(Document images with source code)

/---

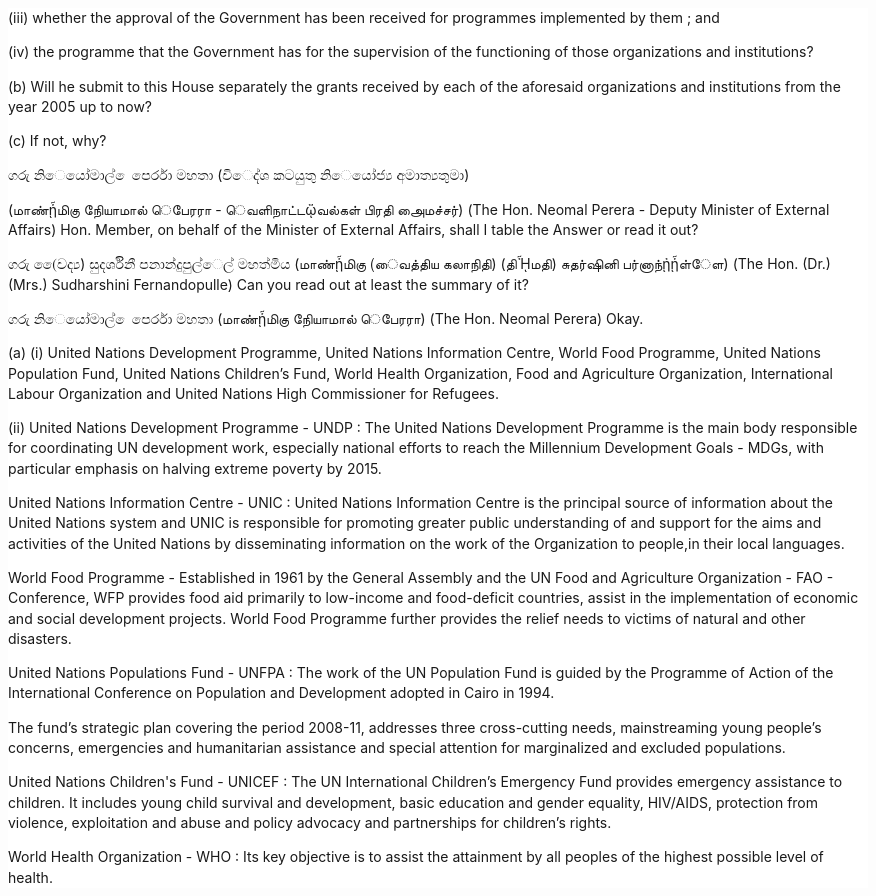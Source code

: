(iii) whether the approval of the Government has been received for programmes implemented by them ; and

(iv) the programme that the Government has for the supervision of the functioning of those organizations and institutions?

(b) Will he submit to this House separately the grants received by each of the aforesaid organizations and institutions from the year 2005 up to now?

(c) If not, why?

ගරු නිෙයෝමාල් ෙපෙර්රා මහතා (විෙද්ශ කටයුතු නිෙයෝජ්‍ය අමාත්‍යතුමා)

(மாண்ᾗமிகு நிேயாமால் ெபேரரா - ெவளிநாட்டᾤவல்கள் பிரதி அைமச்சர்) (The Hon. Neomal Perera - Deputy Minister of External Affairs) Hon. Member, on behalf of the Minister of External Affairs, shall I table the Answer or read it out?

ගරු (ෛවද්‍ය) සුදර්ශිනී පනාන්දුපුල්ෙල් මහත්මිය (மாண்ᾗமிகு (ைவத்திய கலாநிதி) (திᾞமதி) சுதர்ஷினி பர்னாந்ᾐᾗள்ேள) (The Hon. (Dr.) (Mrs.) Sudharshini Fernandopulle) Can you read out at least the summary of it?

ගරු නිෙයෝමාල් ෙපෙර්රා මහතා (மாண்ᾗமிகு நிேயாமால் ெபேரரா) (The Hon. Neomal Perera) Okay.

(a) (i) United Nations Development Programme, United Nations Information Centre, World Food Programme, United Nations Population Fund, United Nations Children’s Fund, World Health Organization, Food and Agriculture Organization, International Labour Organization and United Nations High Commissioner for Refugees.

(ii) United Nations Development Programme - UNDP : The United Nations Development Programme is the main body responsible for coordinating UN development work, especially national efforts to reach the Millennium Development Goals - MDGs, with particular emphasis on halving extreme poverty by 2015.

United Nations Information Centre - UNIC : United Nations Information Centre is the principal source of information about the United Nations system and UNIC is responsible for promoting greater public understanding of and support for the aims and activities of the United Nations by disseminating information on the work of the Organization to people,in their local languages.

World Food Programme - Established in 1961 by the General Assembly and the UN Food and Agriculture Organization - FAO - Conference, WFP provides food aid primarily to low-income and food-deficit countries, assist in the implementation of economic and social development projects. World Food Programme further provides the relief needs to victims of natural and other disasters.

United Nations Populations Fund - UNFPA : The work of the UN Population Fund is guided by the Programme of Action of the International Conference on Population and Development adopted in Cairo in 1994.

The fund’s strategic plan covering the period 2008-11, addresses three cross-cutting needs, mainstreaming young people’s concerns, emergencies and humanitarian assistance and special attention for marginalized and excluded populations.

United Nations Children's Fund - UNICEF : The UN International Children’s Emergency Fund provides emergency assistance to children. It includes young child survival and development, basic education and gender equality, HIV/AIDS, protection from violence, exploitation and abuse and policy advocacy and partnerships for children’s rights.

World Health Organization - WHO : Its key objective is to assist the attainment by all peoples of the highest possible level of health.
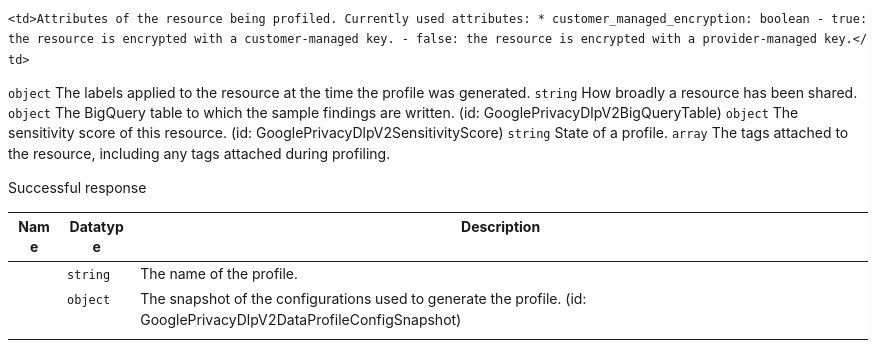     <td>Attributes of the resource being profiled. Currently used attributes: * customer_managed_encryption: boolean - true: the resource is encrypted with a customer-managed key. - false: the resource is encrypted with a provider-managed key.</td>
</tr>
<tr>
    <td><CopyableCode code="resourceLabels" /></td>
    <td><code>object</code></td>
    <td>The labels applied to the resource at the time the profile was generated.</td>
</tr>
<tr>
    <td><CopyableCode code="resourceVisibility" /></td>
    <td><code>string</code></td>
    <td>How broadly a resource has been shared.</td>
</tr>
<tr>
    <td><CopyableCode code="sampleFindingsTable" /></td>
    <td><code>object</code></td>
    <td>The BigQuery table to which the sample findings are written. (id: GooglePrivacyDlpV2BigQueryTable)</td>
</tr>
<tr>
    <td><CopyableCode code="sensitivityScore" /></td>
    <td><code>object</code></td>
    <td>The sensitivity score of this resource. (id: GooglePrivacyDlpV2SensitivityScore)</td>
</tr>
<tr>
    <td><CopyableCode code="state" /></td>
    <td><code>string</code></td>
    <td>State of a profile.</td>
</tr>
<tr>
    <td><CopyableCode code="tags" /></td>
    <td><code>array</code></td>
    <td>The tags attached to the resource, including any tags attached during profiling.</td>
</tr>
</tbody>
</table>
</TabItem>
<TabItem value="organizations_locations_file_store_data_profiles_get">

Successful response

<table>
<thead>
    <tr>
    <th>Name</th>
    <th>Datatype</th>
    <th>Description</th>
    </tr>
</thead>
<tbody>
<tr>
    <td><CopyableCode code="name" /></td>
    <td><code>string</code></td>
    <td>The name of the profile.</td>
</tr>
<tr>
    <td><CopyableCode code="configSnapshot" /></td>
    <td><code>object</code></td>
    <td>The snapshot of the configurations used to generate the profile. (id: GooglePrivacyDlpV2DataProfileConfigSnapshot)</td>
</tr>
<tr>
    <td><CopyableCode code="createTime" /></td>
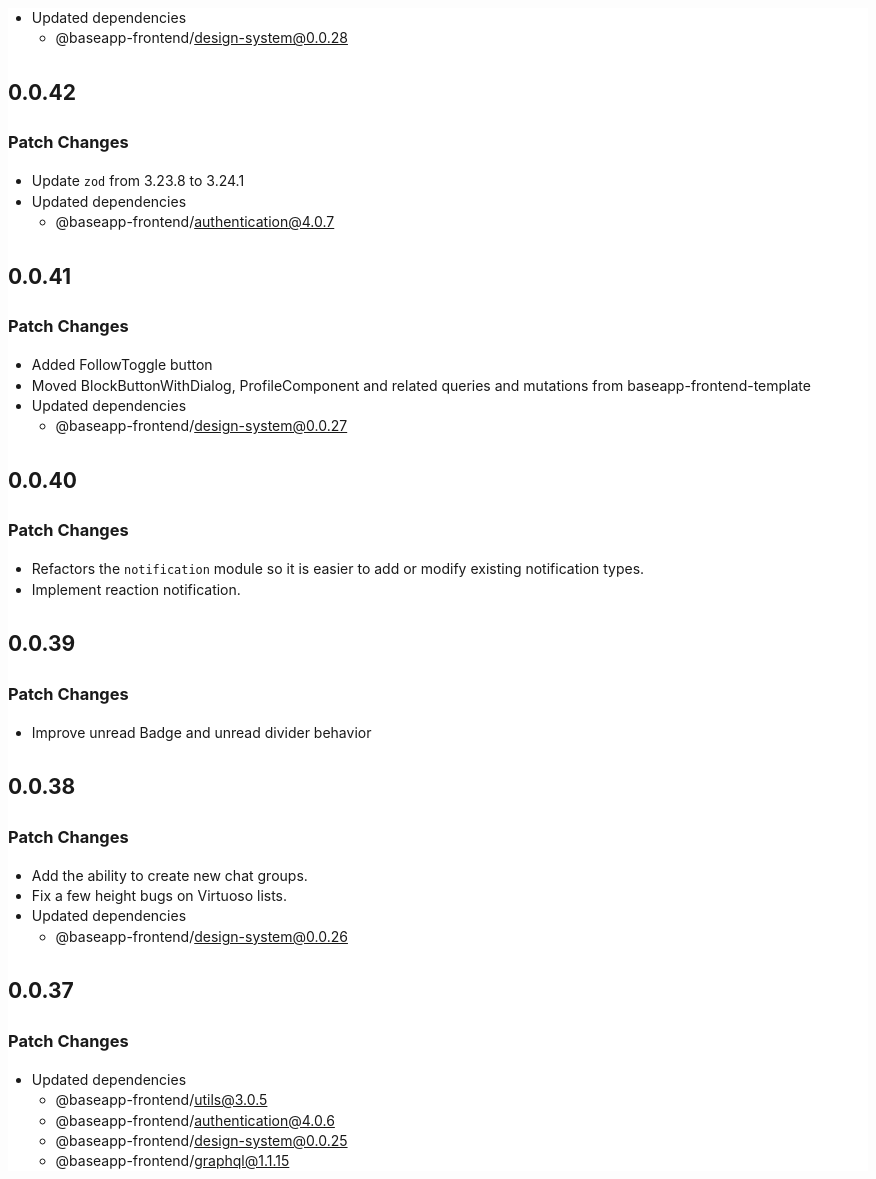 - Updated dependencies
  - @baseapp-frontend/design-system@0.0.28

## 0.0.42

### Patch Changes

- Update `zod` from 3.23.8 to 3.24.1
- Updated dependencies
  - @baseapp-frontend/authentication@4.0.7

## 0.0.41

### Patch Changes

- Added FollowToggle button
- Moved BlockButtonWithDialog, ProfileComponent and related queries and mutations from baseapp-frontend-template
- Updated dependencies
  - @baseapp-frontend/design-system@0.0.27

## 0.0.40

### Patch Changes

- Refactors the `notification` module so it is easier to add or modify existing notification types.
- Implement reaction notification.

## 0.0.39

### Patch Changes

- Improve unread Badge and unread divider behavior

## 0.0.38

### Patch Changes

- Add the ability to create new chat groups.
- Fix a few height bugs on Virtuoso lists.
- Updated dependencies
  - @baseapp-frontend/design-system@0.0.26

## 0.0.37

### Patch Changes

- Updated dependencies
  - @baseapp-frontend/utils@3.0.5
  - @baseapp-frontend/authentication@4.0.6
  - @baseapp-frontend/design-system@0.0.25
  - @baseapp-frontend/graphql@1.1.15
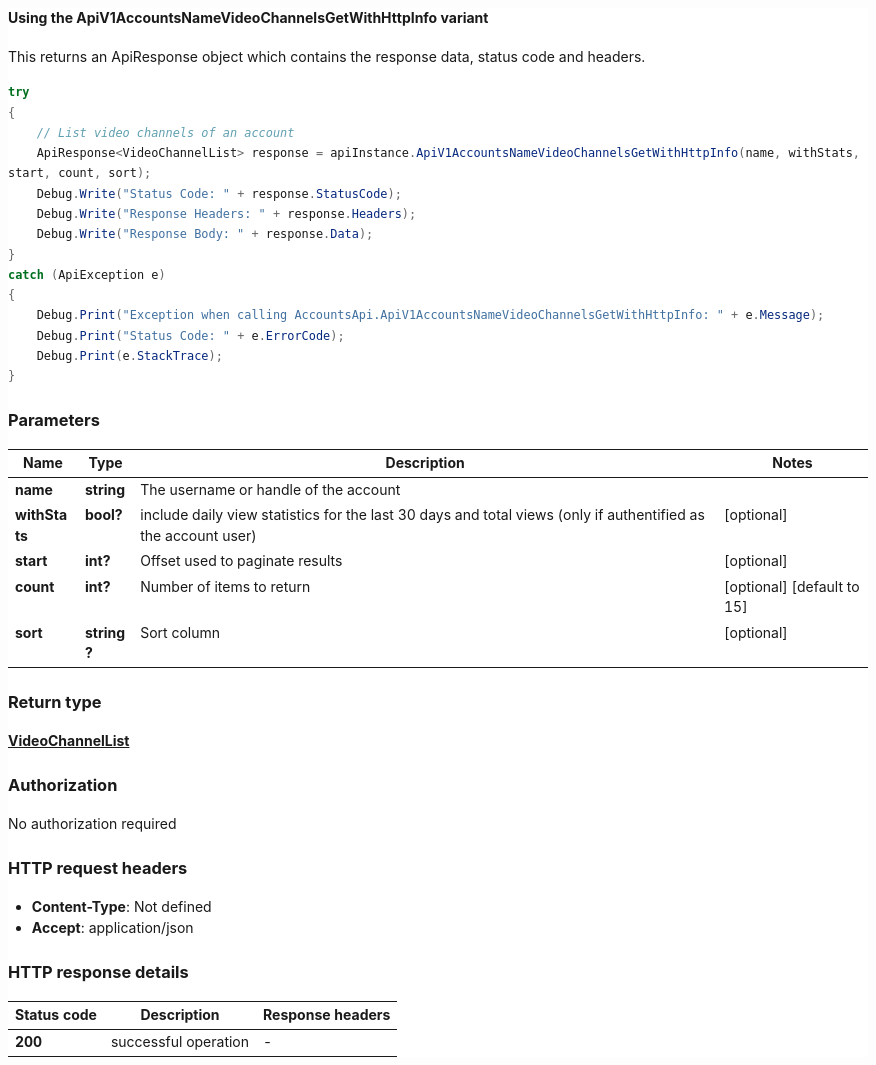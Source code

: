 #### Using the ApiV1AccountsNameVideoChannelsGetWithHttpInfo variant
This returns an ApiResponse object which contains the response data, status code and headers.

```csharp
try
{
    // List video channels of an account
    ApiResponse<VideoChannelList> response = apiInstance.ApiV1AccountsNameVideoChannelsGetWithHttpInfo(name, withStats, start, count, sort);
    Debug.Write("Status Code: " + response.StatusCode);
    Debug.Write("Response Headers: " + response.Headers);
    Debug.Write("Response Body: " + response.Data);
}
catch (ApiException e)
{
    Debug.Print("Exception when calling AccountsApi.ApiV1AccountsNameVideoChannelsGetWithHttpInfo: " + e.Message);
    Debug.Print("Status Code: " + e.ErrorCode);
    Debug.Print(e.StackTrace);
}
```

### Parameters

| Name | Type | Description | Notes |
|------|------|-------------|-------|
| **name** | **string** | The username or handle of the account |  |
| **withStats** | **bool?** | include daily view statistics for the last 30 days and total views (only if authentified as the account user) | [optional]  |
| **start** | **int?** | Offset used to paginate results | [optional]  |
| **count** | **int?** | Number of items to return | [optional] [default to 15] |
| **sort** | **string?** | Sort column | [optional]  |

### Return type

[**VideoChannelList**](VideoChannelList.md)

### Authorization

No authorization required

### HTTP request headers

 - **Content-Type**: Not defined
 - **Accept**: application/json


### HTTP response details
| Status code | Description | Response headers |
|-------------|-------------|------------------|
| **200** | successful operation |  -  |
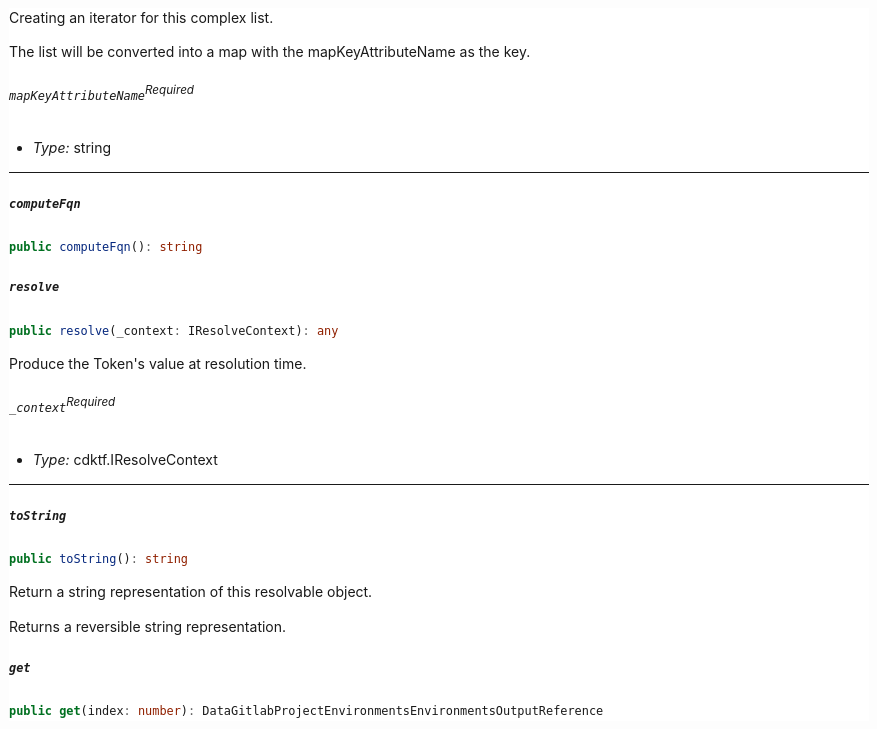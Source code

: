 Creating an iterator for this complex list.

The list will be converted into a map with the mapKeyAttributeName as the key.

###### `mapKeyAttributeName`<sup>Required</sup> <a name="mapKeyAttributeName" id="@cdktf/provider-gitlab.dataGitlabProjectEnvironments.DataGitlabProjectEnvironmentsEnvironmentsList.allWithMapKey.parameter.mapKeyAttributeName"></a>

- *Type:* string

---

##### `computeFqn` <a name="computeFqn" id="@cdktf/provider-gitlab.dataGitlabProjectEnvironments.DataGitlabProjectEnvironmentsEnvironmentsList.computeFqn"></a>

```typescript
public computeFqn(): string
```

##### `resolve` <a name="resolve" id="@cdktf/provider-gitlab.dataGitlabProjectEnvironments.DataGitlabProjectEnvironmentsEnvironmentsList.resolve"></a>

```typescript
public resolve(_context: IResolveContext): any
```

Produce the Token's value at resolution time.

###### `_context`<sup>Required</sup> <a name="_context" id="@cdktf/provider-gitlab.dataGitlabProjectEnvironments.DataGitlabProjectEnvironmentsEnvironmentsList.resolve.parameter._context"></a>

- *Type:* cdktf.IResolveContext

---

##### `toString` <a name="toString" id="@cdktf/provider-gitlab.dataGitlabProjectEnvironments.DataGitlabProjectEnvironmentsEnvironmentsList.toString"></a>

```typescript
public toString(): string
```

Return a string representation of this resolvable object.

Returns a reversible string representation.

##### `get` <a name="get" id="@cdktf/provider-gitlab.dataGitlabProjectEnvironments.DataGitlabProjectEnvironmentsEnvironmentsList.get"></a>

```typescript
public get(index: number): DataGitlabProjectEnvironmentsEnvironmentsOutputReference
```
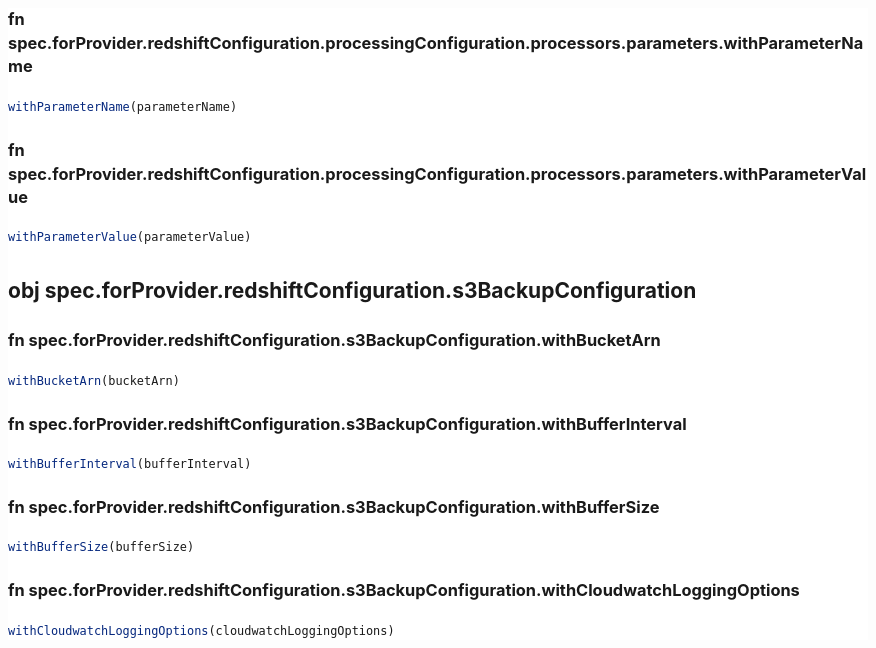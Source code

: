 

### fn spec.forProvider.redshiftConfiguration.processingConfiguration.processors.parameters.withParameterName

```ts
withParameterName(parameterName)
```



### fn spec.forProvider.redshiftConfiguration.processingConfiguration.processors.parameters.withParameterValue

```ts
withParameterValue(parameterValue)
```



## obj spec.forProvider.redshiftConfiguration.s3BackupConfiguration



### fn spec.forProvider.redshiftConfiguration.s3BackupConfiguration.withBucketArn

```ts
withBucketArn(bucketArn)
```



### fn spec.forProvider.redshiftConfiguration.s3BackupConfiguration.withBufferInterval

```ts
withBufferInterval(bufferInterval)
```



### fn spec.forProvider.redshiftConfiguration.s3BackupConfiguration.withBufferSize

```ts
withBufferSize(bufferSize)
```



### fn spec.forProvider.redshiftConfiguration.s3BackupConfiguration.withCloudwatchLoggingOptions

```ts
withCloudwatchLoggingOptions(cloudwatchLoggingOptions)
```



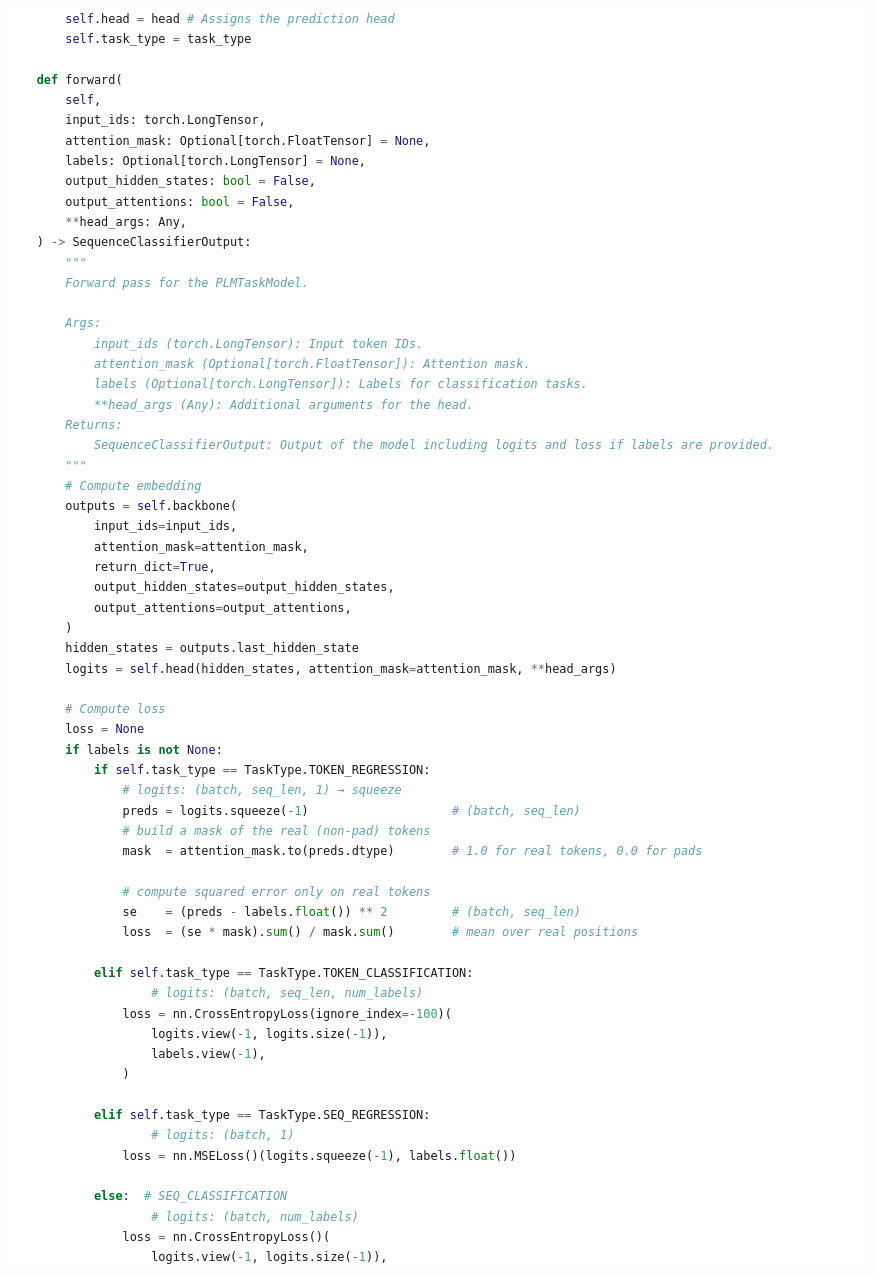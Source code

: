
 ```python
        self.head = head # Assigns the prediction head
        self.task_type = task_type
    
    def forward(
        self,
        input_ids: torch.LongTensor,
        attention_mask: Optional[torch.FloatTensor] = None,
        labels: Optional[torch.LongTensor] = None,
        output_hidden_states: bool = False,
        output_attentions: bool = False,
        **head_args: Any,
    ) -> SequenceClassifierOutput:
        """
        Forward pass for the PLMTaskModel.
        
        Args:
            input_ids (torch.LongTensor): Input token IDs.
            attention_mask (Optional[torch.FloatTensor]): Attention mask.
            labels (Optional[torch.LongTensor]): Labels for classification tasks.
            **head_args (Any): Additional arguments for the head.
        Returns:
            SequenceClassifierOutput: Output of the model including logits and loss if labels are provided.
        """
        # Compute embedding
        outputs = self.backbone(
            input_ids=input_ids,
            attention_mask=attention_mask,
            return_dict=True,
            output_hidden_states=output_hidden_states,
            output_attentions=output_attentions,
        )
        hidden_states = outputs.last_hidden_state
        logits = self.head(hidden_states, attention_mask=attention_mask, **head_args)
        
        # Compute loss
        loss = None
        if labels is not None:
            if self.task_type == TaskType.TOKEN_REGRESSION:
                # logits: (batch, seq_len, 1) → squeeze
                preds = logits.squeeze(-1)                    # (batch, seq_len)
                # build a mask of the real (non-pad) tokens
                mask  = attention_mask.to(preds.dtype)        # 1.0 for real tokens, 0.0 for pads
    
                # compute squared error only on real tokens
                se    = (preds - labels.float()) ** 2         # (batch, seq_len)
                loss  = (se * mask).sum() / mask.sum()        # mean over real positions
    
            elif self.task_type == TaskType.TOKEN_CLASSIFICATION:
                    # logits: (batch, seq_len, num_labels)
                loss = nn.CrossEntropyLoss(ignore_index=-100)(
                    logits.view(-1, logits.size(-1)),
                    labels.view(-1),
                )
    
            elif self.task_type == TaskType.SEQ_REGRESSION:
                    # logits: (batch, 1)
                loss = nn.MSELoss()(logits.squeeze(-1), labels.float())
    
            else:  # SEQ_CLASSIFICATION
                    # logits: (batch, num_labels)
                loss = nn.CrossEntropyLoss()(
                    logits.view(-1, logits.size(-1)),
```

\---

Search the entries above for the word "VideoChannelList", and copy every line where it occurs.

    ApiResponse<VideoChannelList> response = apiInstance.ApiV1AccountsNameVideoChannelsGetWithHttpInfo(name, withStats, start, count, sort);
[**VideoChannelList**](VideoChannelList.md)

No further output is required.